3.       If your rock is white…it's snowing.

4.       If your rock is moving…it's really windy.

5.       If your rock is stiff…it's freezing.

6.       If your rock is gone…sorry, you've been ripped off!

Bees And Butterflies

Capital Area Council

·         The next time your den is anyplace where there are a lot of flowers, pretend that all of you are bees and butterflies. 

·         Zigzag from one flower to another. 

·         Look at a blossom from the insect point of view. 

·         Stick your finger down into the blossom to find the pollen. 

·         How would you get to it if you were an insect? 

·         Feel the pollen and smell it. 

·         Be careful that you don’t run into a real bee!

Listening Post

Capital Area Council

ü  Find a spot just for you within sight of your leader and listen carefully for two minutes. 

ü  Then come together and tell each other what you heard. 

ü  How many sounds did you hear? 

ü  Could you tune out sounds from the world of people?

Sport Stacking

Have you heard of one of the newest sports – Sport Stacking.  Founded in 1995 and formally known as cup stacking, this sport can be completed by individuals or as teams.  Current world records are set by 13 and 14 year olds.

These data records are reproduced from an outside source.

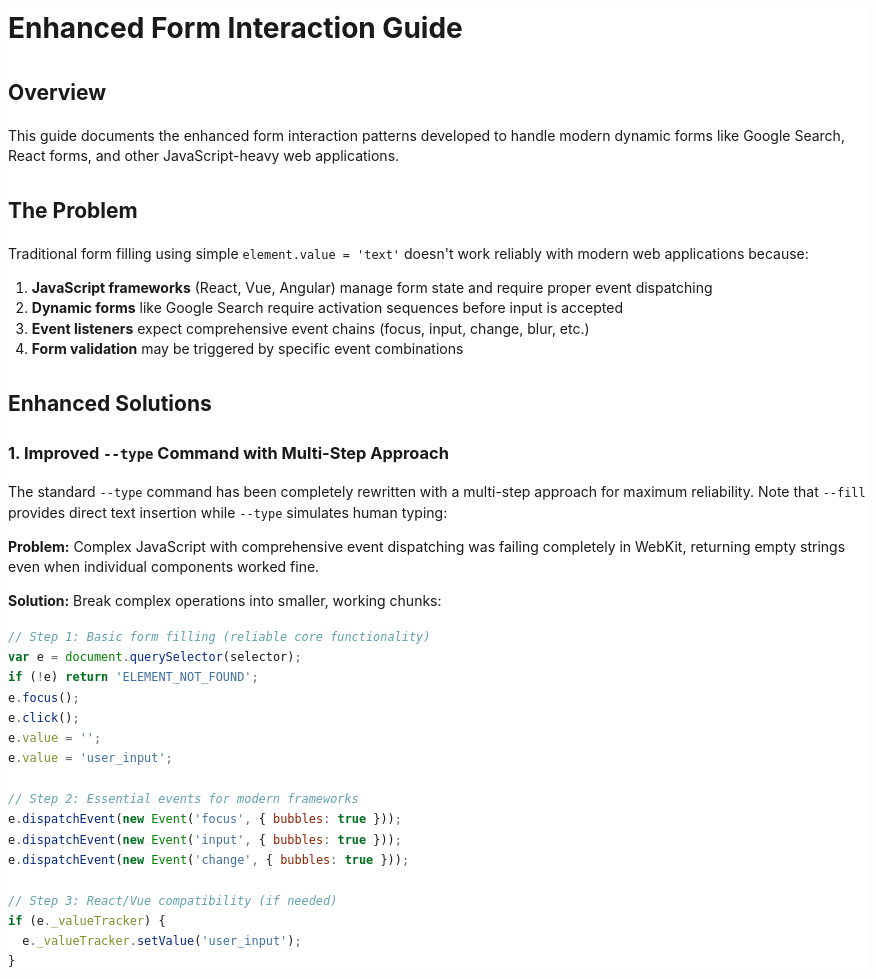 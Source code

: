 # Enhanced Form Interaction Guide

## Overview

This guide documents the enhanced form interaction patterns developed to handle modern dynamic forms like Google Search, React forms, and other JavaScript-heavy web applications.

## The Problem

Traditional form filling using simple `element.value = 'text'` doesn't work reliably with modern web applications because:

1. **JavaScript frameworks** (React, Vue, Angular) manage form state and require proper event dispatching
2. **Dynamic forms** like Google Search require activation sequences before input is accepted
3. **Event listeners** expect comprehensive event chains (focus, input, change, blur, etc.)
4. **Form validation** may be triggered by specific event combinations

## Enhanced Solutions

### 1. Improved `--type` Command with Multi-Step Approach

The standard `--type` command has been completely rewritten with a multi-step approach for maximum reliability. Note that `--fill` provides direct text insertion while `--type` simulates human typing:

**Problem:** Complex JavaScript with comprehensive event dispatching was failing completely in WebKit, returning empty strings even when individual components worked fine.

**Solution:** Break complex operations into smaller, working chunks:

```javascript
// Step 1: Basic form filling (reliable core functionality)
var e = document.querySelector(selector);
if (!e) return 'ELEMENT_NOT_FOUND';
e.focus();
e.click();
e.value = '';
e.value = 'user_input';

// Step 2: Essential events for modern frameworks
e.dispatchEvent(new Event('focus', { bubbles: true }));
e.dispatchEvent(new Event('input', { bubbles: true }));
e.dispatchEvent(new Event('change', { bubbles: true }));

// Step 3: React/Vue compatibility (if needed)
if (e._valueTracker) {
  e._valueTracker.setValue('user_input');
}
```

Participants of sport stacking upstack and downstack cups in pre-determined sequences, competing against the clock or another player. Sequences are usually pyramids of three, six, or ten cups. Proponents of the sport say participants learn teamwork, cooperation, ambidexterity, and hand-eye coordination.


There are four main types of stacks in competition. All stacks can be made from left-to-right or right-to-left (individual preference), but the same direction must be maintained for both "up stacking" (setting the cups into pyramids) and "down stacking" (unstacking the pyramids and returning them to their nested position).

3 - 3 – 3
Uses 9 cups. Cups start in three nested stacks of 3. The stacker must create three pyramids of 3 cups each and then down stack the cups back into nested stacks of 3 in the order that they were upstacked.

3 - 6 – 3
Uses 12 cups. The stacker must create three pyramids made up of three cups on the left, six cups in the center, and three cups on the right (3-6-3), then down stack the cups in the order that they were upstacked into their original position. Also used as the first transition of the Cycle Stack.

6 – 6
Uses 12 cups. The stacker must create pyramids of 6 cups on the left and 6 on the right and then down stack both of them to create one pile of cups. This stack is only used competitively as the second transition in the Cycle Stack.

1 - 10 – 1
Uses 12 cups. The stacker begins with a single downstacked pile. He/she must take two cups off the top, turn one upside-down (stacker's choice), then upstack the remaining ten. The stacker must then tap the opposite sides of the single cups and take down the ten stack into a downstacked 3-6-3. This stack is only used competitively as the third transition of the Cycle Stack

The Cycle Stack
The most complicated stack is called the Cycle Stack. It involves a sequence which includes, in order: a 3-6-3 stack, a 6-6 stack, and a 1-10-1 stack, finishing in a down stacked 3-6-3.